Kolejna dziecięca klasyka w wykonaniu Hansa Christiana Andersena przeczytana i przypomniana. Jak dziecko bardzo lubiłam "Królową śniegu" i z sentymentem powróciłam do tej króciutkiej baśni. Przy okazji udało się przeczytać książkę związaną z grudniowym wyzwaniem naszego portalu ;)
Baśń opowiada o dwójce dzieci - Kaju i Gerdzie - którzy mieszkają po sąsiedzku i żyją ze sobą w przyjaźni. Wszystko zmienia się latem, gdy do serca i oka Kaja wpadają okruszki magicznego zwierciadła, które sprawiają, że wszystko co piękne staje się brzydkie a serce chłopca staje się twarde i pozbawione jakichkolwiek uczuć. Od tej pory chłopiec diametralnie się zmienia - staje się krnąbrny, złośliwy i okrutny. Gdy przychodzi zima Kaj doczepia swoje sanki do sań królowej śniegu i wraz z nią wyrusza w nieznane. Po jakimś czasie, załamana zniknięciem przyjaciela, Gerda, wyrusza w świat, by znaleźć Kaja...
"Królowa śniegu" to baśń, pokazująca potęgę miłości, która potrafi zwyciężyć nawet w trudnej sytuacji. Z podziwem obserwujemy poczynania małej Gerdy, która jest w stanie poświęcić dosłownie wszystko, aby odnaleźć ukochanego przyjaciela. Przemierza niebezpieczne, magiczne krainy, spotyka niesamowite postacie, które starają się jej pomóc, ale również takie, które stanowią zagrożenie. Nie bacząc na swoje zdrowie i życie z pasją brnie przez mroźną i niebezpieczną krainę, bez butów i ciepłych rękawic pokonując coraz większe tumany śniegu... A wszystko to po to, aby odnaleźć ukochanego Kaja.
W "Królowej śniegu", podobnie jak w każdej baśni, mamy do czynienia ze starciem dobra i zła. Zło uosabia magiczne zwierciadło (powoduje, że ludzie widzą wokół siebie tylko zło i przez to sami stają się źli) oraz królowa śniegu (może zmrozić, skuć lodem, zasypać śniegiem. Potrafi jeszcze inaczej dokuczyć: pozbawić człowieka uczuć, zdolności do kochania innych, zamienić go w egoistę). Naprzeciw nim staje dobro przebrane za Gerdę - małą dziewczynkę, która potrafi kochać. Jest przyjazna, wierna, ciepła i dobra. Dzięki temu, że w poszukiwaniach Kaja towarzyszą jej wiara, nadzieja i miłość, dziewczyna pokonuje zło.

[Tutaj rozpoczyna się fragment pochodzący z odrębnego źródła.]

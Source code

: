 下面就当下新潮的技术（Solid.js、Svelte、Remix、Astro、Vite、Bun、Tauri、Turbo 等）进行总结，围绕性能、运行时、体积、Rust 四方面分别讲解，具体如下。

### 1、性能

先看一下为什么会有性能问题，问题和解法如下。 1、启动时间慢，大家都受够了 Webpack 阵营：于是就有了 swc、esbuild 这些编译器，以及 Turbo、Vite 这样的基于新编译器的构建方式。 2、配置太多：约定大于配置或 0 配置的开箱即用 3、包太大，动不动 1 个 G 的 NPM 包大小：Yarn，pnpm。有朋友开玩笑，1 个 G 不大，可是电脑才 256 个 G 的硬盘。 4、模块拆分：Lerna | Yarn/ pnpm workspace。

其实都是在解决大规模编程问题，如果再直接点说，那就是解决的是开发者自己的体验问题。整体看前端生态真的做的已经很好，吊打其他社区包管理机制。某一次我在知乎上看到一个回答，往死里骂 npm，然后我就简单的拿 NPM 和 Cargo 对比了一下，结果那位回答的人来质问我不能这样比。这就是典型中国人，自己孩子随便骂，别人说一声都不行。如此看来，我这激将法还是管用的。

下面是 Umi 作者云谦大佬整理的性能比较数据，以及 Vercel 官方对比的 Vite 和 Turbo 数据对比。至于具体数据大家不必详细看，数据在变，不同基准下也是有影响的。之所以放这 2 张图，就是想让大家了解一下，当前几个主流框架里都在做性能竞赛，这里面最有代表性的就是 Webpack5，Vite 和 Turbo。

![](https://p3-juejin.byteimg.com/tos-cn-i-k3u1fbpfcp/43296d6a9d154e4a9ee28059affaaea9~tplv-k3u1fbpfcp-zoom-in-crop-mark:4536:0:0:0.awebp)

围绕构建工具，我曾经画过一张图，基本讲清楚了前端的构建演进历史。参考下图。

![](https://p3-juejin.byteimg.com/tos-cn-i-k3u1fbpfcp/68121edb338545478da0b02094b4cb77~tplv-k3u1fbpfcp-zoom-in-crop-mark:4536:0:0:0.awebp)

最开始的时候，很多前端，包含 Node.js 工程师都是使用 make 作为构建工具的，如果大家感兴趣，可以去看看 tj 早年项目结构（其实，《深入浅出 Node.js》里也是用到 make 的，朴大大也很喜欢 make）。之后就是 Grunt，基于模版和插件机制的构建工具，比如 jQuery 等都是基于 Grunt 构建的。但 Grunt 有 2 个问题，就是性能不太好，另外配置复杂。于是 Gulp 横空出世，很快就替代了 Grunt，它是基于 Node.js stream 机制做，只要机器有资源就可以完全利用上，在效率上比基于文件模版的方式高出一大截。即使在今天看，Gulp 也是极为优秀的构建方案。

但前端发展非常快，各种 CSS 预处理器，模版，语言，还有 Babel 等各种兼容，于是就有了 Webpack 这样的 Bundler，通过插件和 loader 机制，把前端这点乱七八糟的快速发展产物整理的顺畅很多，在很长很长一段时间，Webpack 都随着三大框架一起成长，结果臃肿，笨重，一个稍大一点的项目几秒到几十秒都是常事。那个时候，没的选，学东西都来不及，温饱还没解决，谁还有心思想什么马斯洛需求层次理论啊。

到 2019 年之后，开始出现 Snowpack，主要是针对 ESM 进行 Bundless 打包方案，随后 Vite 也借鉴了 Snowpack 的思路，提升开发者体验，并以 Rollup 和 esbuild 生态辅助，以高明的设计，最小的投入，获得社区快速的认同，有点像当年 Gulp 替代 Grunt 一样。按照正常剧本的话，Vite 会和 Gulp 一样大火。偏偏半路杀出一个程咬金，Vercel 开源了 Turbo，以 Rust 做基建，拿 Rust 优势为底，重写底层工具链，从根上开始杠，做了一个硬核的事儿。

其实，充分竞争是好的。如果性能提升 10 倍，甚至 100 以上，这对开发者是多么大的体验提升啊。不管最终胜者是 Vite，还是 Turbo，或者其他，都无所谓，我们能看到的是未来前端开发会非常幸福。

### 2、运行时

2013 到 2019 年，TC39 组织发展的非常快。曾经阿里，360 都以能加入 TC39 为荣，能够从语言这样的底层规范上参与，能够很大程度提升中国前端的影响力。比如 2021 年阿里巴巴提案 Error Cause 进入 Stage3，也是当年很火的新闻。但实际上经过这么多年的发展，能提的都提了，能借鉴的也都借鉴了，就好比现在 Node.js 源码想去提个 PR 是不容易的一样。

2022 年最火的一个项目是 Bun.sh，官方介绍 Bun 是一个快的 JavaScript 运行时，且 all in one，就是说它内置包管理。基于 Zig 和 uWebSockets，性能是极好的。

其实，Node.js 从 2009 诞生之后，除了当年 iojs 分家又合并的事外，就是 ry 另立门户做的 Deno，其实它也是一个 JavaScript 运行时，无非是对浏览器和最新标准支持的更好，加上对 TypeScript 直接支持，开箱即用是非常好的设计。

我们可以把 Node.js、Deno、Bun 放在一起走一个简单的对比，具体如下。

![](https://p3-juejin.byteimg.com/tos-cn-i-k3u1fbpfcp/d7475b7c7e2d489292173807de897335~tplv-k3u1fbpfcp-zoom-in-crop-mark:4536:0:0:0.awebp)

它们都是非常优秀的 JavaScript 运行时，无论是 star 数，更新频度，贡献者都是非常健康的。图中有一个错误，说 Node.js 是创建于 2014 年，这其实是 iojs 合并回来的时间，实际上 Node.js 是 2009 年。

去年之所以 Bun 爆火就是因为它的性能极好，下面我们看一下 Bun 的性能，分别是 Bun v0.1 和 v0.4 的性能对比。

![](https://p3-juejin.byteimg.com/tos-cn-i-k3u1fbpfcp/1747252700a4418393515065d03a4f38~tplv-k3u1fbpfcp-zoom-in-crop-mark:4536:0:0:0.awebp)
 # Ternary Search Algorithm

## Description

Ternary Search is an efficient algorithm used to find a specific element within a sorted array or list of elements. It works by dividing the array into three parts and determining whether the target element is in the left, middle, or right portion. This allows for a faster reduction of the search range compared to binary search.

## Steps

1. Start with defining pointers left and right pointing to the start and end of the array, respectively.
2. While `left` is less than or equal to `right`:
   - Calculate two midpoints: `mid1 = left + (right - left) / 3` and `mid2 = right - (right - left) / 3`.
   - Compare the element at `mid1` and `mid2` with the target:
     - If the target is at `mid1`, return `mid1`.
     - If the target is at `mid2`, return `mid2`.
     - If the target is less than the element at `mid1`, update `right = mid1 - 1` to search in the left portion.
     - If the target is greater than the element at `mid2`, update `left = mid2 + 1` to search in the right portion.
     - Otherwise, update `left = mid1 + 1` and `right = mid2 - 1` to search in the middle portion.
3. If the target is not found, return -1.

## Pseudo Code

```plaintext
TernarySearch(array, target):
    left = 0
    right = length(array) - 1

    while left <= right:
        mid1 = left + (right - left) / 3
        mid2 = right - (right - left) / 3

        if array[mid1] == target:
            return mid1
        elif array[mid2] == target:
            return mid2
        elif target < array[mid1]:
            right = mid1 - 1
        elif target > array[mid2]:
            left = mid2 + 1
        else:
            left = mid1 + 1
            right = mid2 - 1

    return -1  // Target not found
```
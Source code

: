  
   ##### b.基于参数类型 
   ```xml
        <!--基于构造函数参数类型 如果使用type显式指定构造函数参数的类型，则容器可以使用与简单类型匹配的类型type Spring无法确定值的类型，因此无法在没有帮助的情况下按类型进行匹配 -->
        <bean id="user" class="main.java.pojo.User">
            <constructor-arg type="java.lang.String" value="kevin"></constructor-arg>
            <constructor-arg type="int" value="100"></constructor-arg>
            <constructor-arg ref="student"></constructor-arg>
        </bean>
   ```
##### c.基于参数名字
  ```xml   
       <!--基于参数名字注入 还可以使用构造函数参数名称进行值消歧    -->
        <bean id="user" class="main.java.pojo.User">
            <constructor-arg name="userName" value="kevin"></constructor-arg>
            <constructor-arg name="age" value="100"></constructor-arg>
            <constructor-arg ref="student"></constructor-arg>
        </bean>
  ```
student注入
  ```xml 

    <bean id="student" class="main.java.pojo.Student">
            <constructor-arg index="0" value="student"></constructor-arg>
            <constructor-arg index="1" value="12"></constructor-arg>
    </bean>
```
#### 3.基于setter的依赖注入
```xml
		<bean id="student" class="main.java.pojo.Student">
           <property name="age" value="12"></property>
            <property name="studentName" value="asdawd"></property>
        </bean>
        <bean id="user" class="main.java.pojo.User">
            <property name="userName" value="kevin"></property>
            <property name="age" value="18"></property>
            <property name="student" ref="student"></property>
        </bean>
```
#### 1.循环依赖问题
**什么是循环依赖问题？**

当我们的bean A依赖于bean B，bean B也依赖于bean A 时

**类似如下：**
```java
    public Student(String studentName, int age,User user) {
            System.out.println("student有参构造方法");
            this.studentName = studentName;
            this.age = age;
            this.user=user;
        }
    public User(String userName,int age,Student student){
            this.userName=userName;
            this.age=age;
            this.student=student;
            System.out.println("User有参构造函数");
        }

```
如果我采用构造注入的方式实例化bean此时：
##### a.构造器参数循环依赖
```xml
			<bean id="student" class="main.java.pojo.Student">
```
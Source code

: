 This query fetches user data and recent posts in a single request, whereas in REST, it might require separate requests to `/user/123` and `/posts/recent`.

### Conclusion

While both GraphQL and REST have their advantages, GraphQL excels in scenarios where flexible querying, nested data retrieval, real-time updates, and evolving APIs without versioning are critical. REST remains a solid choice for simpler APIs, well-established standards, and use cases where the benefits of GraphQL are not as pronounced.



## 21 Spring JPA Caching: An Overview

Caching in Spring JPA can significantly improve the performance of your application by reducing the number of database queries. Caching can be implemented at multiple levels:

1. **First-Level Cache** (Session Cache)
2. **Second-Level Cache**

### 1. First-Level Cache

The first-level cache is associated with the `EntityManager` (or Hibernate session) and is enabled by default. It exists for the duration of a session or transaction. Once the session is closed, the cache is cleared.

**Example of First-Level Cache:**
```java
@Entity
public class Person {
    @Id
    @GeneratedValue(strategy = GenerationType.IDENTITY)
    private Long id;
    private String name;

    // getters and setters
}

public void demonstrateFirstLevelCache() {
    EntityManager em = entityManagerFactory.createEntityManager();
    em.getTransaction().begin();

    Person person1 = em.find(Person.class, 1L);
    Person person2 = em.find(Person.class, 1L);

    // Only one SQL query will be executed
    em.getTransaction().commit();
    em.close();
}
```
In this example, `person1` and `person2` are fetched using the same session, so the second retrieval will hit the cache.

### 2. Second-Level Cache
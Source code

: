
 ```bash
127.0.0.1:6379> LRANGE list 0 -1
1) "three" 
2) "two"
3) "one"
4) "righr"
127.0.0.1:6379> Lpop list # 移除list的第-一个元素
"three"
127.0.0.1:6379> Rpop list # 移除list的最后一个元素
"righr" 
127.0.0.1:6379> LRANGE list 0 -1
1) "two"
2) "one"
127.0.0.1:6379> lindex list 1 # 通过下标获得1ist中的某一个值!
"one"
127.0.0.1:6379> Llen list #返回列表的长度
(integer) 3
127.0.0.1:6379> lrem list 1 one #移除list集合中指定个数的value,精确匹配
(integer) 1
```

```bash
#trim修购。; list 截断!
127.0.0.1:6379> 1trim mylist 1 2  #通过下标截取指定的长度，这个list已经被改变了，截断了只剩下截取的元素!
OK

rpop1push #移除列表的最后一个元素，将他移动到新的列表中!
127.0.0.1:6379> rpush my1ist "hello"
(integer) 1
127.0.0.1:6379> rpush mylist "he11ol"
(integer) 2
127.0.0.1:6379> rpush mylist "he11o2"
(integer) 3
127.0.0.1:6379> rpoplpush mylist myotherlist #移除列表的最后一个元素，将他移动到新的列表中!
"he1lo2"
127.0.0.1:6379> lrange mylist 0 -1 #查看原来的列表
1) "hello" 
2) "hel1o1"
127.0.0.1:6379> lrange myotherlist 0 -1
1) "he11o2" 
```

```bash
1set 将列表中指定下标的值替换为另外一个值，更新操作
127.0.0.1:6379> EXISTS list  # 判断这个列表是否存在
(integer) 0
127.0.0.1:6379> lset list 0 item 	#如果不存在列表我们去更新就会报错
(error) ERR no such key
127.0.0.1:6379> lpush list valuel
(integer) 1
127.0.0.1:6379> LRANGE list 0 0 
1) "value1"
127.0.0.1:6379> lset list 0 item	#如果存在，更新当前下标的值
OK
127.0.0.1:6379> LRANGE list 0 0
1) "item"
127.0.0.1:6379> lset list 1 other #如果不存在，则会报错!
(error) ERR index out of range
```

Baśnie Andersena mają ponadczasową wartość. Poprzez pokazanie perypetii inteligentnych zwierząt i zaczarowanych stworzeń autor chce pokazać czytelnikowi, jak należy postępować w życiu. Dzięki "Królowej śniegu" czytelnik dowie się, jak wielka jest siła miłości (potrafi przezwyciężyć wszystkie przeszkody, wyrwać ukochaną osobę złu. Miłość wyklucza egoizm, jest czysta, piękna, dobra i potężna), że prawdziwy przyjaciel nie opuści cię w potrzebie i że aby być szczęśliwym trzeba widzieć w człowieku i przyrodzie to co piękne.
Dzięki ukazaniu charakterów ludzkich poprzez zachowania zwierząt i roślin czytelnikami baśni mogą być zarówno dzieci, jak i dorośli. Dzieci łatwiej zrozumieją ciekawą treść, dorośli szybko odczytają również to głębsze przesłanie.
Zimowe (zresztą nie tylko zimowe) opisy przyrody w tej baśni są mocno realistyczne. Podróżując wraz z Gerdą na grzbiecie rena sama odczułam dotkliwy chłód zimnego wiatru na nieosłoniętych dłoniach. Sama czułam, jak moje bose stopy przemarzają od wszędobylskiego chłodu, mrozu i śniegu... A i w samym pałacu królowej śniegu nie było lepiej - wystający lód ranił odmrożone stopy a odczuwalne zimno dosłownie zamrażało od środka. "Królowa śniegu" to lektura zdecydowanie na nieco cieplejszą porę roku ;)
Baśń polecam wszystkim - i małym i dużym. "Królowa śniegu" to lektura dla każdego, bez względu na wiek.